The relevant facts of Mercer v Alternative Future Group Limited (2021) are that the claimant, who was also a representative of Unison, helped to organise and took part in official union backed industrial action. Upon her return to work after that action her employer issued the employee a formal warning for those actions. Unsurprisingly the claimant challenged that decision alleging that the warning was a detriment imposed upon her because of her trade union activities. After all, what could be more clearly trade union activities than taking part in a strike!

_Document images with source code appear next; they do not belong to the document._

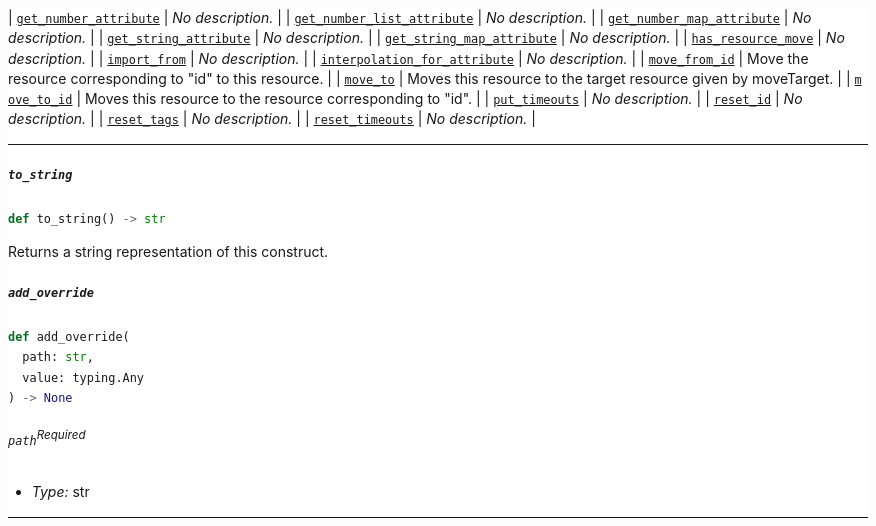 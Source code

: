 | <code><a href="#@cdktf/provider-azurerm.applicationLoadBalancerFrontend.ApplicationLoadBalancerFrontend.getNumberAttribute">get_number_attribute</a></code> | *No description.* |
| <code><a href="#@cdktf/provider-azurerm.applicationLoadBalancerFrontend.ApplicationLoadBalancerFrontend.getNumberListAttribute">get_number_list_attribute</a></code> | *No description.* |
| <code><a href="#@cdktf/provider-azurerm.applicationLoadBalancerFrontend.ApplicationLoadBalancerFrontend.getNumberMapAttribute">get_number_map_attribute</a></code> | *No description.* |
| <code><a href="#@cdktf/provider-azurerm.applicationLoadBalancerFrontend.ApplicationLoadBalancerFrontend.getStringAttribute">get_string_attribute</a></code> | *No description.* |
| <code><a href="#@cdktf/provider-azurerm.applicationLoadBalancerFrontend.ApplicationLoadBalancerFrontend.getStringMapAttribute">get_string_map_attribute</a></code> | *No description.* |
| <code><a href="#@cdktf/provider-azurerm.applicationLoadBalancerFrontend.ApplicationLoadBalancerFrontend.hasResourceMove">has_resource_move</a></code> | *No description.* |
| <code><a href="#@cdktf/provider-azurerm.applicationLoadBalancerFrontend.ApplicationLoadBalancerFrontend.importFrom">import_from</a></code> | *No description.* |
| <code><a href="#@cdktf/provider-azurerm.applicationLoadBalancerFrontend.ApplicationLoadBalancerFrontend.interpolationForAttribute">interpolation_for_attribute</a></code> | *No description.* |
| <code><a href="#@cdktf/provider-azurerm.applicationLoadBalancerFrontend.ApplicationLoadBalancerFrontend.moveFromId">move_from_id</a></code> | Move the resource corresponding to "id" to this resource. |
| <code><a href="#@cdktf/provider-azurerm.applicationLoadBalancerFrontend.ApplicationLoadBalancerFrontend.moveTo">move_to</a></code> | Moves this resource to the target resource given by moveTarget. |
| <code><a href="#@cdktf/provider-azurerm.applicationLoadBalancerFrontend.ApplicationLoadBalancerFrontend.moveToId">move_to_id</a></code> | Moves this resource to the resource corresponding to "id". |
| <code><a href="#@cdktf/provider-azurerm.applicationLoadBalancerFrontend.ApplicationLoadBalancerFrontend.putTimeouts">put_timeouts</a></code> | *No description.* |
| <code><a href="#@cdktf/provider-azurerm.applicationLoadBalancerFrontend.ApplicationLoadBalancerFrontend.resetId">reset_id</a></code> | *No description.* |
| <code><a href="#@cdktf/provider-azurerm.applicationLoadBalancerFrontend.ApplicationLoadBalancerFrontend.resetTags">reset_tags</a></code> | *No description.* |
| <code><a href="#@cdktf/provider-azurerm.applicationLoadBalancerFrontend.ApplicationLoadBalancerFrontend.resetTimeouts">reset_timeouts</a></code> | *No description.* |

---

##### `to_string` <a name="to_string" id="@cdktf/provider-azurerm.applicationLoadBalancerFrontend.ApplicationLoadBalancerFrontend.toString"></a>

```python
def to_string() -> str
```

Returns a string representation of this construct.

##### `add_override` <a name="add_override" id="@cdktf/provider-azurerm.applicationLoadBalancerFrontend.ApplicationLoadBalancerFrontend.addOverride"></a>

```python
def add_override(
  path: str,
  value: typing.Any
) -> None
```

###### `path`<sup>Required</sup> <a name="path" id="@cdktf/provider-azurerm.applicationLoadBalancerFrontend.ApplicationLoadBalancerFrontend.addOverride.parameter.path"></a>

- *Type:* str

---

The law restricting an employer from subjecting an employee to a detriment because of trade union activities is found in section 146 of the Trade Union and Labour Relations (Consolidated) Act 1986, or TULRCA as it is more commonly known. The issue in the case is that s.146 of TULRCA s not extend to protection of trade union activity which comprises of industrial action (here taking part in a union strike) except where the sanction is dismissal (because, that would fall under s.152 which does provide protection for workers who strike and are dismissed because of this). As the EAT noted this is not a new position although thankfully most employers are not so stupid as to try to discipline workers for this reason. As long ago as 1980 that position had been set out in Drew v St Edmundsbury Borough Council  (although strictly speaking these comments in Drew were probably obiter).
What differentiated the position in Mercer from Drew is that following the enactment of the Human Rights Act 1998 (HRA) the EAT was under a duty to interpret legislation where possible so as to be consistent with the relevant human right. So, at paragraph 31 it noted that:
as a matter of ordinary principles of construction, s.146 excludes industrial
action. The question is whether the legislation needs to be read differently, pursuant to s.3 HRA, in order to comply with the rights under Article 11, ECHR. To answer that question, it is necessary to consider Article 11 and the relevant ECtHR caselaw.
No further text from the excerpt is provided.